══ DATA SUPPLIED ══
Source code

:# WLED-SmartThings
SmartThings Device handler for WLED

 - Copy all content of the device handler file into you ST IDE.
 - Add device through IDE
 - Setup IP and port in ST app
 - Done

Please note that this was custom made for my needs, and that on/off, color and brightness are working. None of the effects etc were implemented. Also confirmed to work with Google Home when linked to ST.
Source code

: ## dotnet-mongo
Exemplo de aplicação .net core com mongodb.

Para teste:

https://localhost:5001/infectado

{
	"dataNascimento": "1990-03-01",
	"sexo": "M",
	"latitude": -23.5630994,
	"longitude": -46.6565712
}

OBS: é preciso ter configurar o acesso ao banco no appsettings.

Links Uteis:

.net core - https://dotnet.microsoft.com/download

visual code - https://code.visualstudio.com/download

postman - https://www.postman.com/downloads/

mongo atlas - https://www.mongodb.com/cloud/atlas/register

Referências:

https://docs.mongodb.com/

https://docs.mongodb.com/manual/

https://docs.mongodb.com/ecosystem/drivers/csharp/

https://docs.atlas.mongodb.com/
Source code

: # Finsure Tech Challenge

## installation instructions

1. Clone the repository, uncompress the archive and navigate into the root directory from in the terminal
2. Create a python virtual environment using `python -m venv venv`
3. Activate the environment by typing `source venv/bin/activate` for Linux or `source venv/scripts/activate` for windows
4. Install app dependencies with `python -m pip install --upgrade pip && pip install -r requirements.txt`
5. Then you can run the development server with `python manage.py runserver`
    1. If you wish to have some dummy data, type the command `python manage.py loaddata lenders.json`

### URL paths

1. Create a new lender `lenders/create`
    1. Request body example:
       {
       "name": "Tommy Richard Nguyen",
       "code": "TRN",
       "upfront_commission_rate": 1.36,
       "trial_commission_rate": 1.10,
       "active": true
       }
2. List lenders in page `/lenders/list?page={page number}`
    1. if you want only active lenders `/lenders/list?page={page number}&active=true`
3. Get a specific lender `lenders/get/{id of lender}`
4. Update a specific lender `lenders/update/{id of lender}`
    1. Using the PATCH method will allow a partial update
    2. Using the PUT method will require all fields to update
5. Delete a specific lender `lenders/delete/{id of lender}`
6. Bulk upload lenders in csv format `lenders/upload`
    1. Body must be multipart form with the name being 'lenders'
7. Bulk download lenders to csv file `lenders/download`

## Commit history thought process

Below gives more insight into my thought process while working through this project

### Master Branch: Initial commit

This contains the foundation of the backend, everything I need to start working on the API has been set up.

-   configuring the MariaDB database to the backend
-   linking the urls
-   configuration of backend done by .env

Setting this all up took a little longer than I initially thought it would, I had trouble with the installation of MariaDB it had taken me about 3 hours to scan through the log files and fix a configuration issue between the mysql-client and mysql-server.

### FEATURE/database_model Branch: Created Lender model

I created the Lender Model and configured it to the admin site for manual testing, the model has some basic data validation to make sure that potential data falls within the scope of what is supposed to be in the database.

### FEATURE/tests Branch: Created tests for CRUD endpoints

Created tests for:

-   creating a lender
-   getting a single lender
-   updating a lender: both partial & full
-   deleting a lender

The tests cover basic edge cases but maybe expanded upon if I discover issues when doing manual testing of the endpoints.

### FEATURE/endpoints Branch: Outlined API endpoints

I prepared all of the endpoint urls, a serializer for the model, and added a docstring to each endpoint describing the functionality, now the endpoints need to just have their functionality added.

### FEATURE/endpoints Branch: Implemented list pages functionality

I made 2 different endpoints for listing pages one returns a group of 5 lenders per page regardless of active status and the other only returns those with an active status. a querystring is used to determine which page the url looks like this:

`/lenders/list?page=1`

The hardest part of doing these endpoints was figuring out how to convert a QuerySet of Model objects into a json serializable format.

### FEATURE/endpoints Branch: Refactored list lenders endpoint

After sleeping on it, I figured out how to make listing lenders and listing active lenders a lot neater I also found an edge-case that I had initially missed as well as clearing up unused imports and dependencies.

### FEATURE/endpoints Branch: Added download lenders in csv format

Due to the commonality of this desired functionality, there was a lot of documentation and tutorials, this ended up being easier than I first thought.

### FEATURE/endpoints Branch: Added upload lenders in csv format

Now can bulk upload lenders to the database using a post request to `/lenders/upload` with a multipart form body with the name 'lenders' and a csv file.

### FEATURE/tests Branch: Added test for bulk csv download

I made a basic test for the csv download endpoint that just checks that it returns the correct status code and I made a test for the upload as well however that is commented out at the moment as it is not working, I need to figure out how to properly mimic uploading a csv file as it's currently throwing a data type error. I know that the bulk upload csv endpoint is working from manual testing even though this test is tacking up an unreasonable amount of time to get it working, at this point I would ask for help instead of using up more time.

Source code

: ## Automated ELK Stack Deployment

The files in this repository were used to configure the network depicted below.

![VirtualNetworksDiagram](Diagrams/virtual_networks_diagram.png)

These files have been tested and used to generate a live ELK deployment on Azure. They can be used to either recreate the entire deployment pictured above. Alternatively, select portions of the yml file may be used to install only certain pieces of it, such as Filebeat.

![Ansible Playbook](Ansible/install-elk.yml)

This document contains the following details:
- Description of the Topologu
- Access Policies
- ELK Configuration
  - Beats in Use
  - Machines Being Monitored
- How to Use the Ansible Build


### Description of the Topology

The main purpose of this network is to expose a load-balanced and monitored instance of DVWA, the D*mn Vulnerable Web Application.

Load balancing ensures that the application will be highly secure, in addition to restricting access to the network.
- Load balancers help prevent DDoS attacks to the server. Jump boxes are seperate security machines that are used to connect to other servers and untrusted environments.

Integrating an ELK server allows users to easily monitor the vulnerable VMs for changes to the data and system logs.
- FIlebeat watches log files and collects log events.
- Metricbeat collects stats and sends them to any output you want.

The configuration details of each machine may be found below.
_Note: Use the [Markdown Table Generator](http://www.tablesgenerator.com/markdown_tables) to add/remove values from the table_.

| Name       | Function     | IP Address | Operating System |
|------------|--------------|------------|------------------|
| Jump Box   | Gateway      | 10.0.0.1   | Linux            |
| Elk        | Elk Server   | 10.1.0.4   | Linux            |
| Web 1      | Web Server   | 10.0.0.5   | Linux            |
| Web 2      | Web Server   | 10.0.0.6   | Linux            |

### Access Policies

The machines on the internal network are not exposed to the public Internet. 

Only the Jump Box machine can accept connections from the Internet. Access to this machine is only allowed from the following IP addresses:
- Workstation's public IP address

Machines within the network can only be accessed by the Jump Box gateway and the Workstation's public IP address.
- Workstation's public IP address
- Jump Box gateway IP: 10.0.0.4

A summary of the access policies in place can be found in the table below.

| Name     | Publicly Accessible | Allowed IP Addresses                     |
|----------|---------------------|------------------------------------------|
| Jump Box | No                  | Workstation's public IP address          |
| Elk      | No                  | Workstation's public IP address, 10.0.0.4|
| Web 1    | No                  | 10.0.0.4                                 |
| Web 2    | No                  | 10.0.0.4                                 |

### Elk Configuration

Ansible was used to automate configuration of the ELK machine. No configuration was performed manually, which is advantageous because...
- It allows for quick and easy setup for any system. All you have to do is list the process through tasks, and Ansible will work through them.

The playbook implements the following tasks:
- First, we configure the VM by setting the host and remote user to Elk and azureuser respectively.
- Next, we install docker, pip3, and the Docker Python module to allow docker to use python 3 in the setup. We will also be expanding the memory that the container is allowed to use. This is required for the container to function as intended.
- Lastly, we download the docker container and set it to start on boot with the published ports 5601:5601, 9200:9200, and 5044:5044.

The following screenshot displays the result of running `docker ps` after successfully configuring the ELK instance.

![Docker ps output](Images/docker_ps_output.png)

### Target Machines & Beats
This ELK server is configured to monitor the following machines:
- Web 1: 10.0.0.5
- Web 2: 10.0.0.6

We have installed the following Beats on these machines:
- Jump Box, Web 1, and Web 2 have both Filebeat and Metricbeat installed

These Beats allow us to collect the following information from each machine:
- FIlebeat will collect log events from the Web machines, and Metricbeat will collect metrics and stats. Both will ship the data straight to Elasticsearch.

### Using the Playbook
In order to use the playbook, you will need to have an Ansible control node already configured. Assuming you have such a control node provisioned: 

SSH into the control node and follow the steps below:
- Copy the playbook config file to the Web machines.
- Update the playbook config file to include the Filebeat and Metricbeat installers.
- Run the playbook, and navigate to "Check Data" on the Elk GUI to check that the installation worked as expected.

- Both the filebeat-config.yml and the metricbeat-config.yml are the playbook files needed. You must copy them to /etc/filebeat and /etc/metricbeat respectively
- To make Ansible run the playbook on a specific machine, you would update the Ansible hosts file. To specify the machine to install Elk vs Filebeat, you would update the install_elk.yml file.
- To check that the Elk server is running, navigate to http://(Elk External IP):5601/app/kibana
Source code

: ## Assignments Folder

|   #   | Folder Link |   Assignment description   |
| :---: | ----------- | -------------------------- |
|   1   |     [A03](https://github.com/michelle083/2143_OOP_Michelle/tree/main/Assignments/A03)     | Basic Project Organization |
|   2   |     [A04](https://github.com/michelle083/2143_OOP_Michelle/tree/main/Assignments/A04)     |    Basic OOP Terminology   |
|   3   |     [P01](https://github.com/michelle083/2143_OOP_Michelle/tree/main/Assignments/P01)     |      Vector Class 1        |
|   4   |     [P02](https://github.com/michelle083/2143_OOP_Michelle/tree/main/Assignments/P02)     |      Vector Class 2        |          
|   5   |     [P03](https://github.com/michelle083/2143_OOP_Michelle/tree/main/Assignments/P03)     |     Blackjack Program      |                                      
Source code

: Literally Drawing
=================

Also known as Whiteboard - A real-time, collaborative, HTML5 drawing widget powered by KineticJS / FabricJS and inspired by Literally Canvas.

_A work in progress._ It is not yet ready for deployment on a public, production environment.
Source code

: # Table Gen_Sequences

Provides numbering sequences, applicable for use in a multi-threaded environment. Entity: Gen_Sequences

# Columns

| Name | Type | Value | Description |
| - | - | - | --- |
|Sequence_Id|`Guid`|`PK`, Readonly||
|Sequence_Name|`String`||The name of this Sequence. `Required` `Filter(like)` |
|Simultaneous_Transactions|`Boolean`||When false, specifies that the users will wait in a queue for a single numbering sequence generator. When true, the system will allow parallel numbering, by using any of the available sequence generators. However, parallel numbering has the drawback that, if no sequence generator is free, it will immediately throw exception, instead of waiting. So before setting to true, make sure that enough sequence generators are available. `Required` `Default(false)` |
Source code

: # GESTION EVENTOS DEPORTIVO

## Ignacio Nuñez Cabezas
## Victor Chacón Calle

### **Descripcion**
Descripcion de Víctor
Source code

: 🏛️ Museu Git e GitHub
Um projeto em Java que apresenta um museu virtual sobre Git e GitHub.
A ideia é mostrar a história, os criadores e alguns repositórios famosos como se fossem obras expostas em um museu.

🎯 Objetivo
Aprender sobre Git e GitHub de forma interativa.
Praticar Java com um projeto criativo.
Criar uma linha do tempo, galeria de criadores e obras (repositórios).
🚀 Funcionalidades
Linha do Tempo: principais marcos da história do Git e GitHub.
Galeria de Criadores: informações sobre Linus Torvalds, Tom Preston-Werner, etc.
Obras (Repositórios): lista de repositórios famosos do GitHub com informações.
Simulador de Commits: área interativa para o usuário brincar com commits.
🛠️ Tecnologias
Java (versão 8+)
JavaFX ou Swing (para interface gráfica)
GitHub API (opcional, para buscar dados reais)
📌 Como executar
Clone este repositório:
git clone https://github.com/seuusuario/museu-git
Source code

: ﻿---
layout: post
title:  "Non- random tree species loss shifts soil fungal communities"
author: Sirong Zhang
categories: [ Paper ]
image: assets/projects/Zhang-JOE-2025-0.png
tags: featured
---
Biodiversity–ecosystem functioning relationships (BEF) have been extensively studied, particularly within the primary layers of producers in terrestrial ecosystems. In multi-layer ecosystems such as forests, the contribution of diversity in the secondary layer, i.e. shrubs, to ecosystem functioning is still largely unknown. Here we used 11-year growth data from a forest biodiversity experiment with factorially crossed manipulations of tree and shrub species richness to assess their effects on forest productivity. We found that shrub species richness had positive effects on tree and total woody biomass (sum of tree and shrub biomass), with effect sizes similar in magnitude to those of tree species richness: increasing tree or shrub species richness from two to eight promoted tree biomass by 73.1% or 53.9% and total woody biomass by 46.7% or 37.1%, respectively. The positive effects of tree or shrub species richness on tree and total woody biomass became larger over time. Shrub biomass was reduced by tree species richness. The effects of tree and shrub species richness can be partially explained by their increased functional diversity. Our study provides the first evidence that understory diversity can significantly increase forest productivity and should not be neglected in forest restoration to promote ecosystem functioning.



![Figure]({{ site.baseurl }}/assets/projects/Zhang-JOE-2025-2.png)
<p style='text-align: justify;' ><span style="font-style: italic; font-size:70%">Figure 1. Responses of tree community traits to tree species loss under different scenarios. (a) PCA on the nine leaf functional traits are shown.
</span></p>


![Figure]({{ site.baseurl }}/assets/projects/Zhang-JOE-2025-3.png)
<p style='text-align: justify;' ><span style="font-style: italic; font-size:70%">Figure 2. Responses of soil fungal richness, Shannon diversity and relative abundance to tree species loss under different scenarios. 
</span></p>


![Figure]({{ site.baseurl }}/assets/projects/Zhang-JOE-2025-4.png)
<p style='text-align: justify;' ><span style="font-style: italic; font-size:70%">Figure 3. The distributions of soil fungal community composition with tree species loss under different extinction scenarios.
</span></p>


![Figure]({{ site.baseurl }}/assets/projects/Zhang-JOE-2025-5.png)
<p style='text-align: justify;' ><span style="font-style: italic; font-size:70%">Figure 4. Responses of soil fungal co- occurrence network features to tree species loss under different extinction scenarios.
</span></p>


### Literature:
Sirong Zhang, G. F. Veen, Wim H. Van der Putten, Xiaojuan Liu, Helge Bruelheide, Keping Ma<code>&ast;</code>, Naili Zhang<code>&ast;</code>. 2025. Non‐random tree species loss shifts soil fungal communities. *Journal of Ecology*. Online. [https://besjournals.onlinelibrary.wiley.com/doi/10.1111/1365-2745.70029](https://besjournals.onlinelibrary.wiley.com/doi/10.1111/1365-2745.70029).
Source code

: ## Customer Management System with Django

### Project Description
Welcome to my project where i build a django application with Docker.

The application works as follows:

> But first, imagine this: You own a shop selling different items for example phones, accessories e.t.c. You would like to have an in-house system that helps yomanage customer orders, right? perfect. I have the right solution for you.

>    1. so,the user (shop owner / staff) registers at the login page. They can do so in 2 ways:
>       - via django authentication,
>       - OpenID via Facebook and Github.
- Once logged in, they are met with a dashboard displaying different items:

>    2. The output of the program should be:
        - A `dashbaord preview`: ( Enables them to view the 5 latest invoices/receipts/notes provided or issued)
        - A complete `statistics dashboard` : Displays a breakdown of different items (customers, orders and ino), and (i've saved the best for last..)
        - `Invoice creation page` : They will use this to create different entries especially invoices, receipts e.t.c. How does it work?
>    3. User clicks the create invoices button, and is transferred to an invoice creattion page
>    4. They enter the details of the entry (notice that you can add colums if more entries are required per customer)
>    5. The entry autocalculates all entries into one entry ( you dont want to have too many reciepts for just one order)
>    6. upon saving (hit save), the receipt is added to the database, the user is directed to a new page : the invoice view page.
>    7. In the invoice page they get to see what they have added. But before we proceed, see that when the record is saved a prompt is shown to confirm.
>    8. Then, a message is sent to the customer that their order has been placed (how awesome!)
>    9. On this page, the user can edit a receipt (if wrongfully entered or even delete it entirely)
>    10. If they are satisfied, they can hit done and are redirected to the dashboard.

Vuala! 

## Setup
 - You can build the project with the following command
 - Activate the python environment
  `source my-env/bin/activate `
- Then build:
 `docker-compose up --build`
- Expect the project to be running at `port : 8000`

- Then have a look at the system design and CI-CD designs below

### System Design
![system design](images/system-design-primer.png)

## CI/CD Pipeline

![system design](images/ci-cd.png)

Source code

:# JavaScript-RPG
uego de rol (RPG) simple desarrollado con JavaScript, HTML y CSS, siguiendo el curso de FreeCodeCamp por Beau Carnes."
═══
» PROBLEM: When you reach the line containing "- Jump Box gateway IP: 10.0.0.4" in the data above, start copying exactly, and stop after the line containing "- It allows".

» ANSWER SPACE:
- Jump Box gateway IP: 10.0.0.4

A summary of the access policies in place can be found in the table below.

| Name     | Publicly Accessible | Allowed IP Addresses                     |
|----------|---------------------|------------------------------------------|
| Jump Box | No                  | Workstation's public IP address          |
| Elk      | No                  | Workstation's public IP address, 10.0.0.4|
| Web 1    | No                  | 10.0.0.4                                 |
| Web 2    | No                  | 10.0.0.4                                 |

### Elk Configuration

Ansible was used to automate configuration of the ELK machine. No configuration was performed manually, which is advantageous because...
- It allows for quick and easy setup for any system. All you have to do is list the process through tasks, and Ansible will work through them.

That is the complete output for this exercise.